Restate word for word the lines that run from the one containing "<p>Meet Café my" to the last line of the data, both ends included.

Start of Provided data

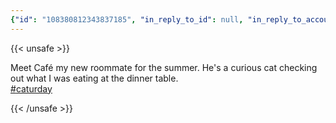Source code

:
 ```yaml
---
{"id": "108380812343837185", "in_reply_to_id": null, "in_reply_to_account_id": null, "sensitive": false, "spoiler_text": "", "visibility": "public", "language": "en", "replies_count": 0, "reblogs_count": 1, "favourites_count": 10, "edited_at": null, "reblog": null, "application": {"name": "Tusky", "website": "https://tusky.app"}, "account": {"id": "108219415927856966", "username": "brozek", "acct": "brozek", "display_name": "Brandon Rozek", "url": "https://fosstodon.org/@brozek", "avatar": "https://cdn.fosstodon.org/accounts/avatars/108/219/415/927/856/966/original/bae9f46f23936e79.jpg", "avatar_static": "https://cdn.fosstodon.org/accounts/avatars/108/219/415/927/856/966/original/bae9f46f23936e79.jpg", "header": "https://fosstodon.org/headers/original/missing.png", "header_static": "https://fosstodon.org/headers/original/missing.png", "noindex": true}, "media_attachments": [{"id": "108380798270456208", "type": "image", "url": "https://cdn.fosstodon.org/media_attachments/files/108/380/798/270/456/208/original/95531e4c4fa4e69a.jpg", "preview_url": "https://cdn.fosstodon.org/media_attachments/files/108/380/798/270/456/208/small/95531e4c4fa4e69a.jpg", "remote_url": null, "preview_remote_url": null, "text_url": null, "meta": {"original": {"width": 1411, "height": 1469, "size": "1411x1469", "aspect": 0.9605173587474473}, "small": {"width": 392, "height": 408, "size": "392x408", "aspect": 0.9607843137254902}}, "description": "Brandon eating a bowl of chili with chips while Caf\u00e9 the cat stands on a chair leaning over to see what Brandon is eating", "blurhash": "UdG9HjIA%gt7~qRjtRofxuM{ayofWVM{V@ae"}, {"id": "108380805339908718", "type": "image", "url": "https://cdn.fosstodon.org/media_attachments/files/108/380/805/339/908/718/original/a4f6f1d039c4afe8.jpg", "preview_url": "https://cdn.fosstodon.org/media_attachments/files/108/380/805/339/908/718/small/a4f6f1d039c4afe8.jpg", "remote_url": null, "preview_remote_url": null, "text_url": null, "meta": {"original": {"width": 1663, "height": 1247, "size": "1663x1247", "aspect": 1.3336006415396953}, "small": {"width": 461, "height": 346, "size": "461x346", "aspect": 1.3323699421965318}}, "description": "Caf\u00e9 the cat staring into the camera as he's walking by.", "blurhash": "UBFO}vJ6~WxtKk_39ZWC-;Nf0LIU?a?axZWA"}], "mentions": [], "tags": [{"name": "caturday", "url": "https://fosstodon.org/tags/caturday"}], "emojis": [], "card": null, "poll": null, "syndication": "https://fosstodon.org/@brozek/108380812343837185", "date": "2022-05-28T17:45:53.983Z"}
---
```

{{< unsafe >}}
<p>Meet Café my new roommate for the summer. He&#39;s a curious cat checking out what I was eating at the dinner table.<br /><a href="https://fosstodon.org/tags/caturday" class="mention hashtag" rel="tag">#<span>caturday</span></a></p>
{{< /unsafe >}}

End of Provided data

### Response area
<p>Meet Café my new roommate for the summer. He&#39;s a curious cat checking out what I was eating at the dinner table.<br /><a href="https://fosstodon.org/tags/caturday" class="mention hashtag" rel="tag">#<span>caturday</span></a></p>
{{< /unsafe >}}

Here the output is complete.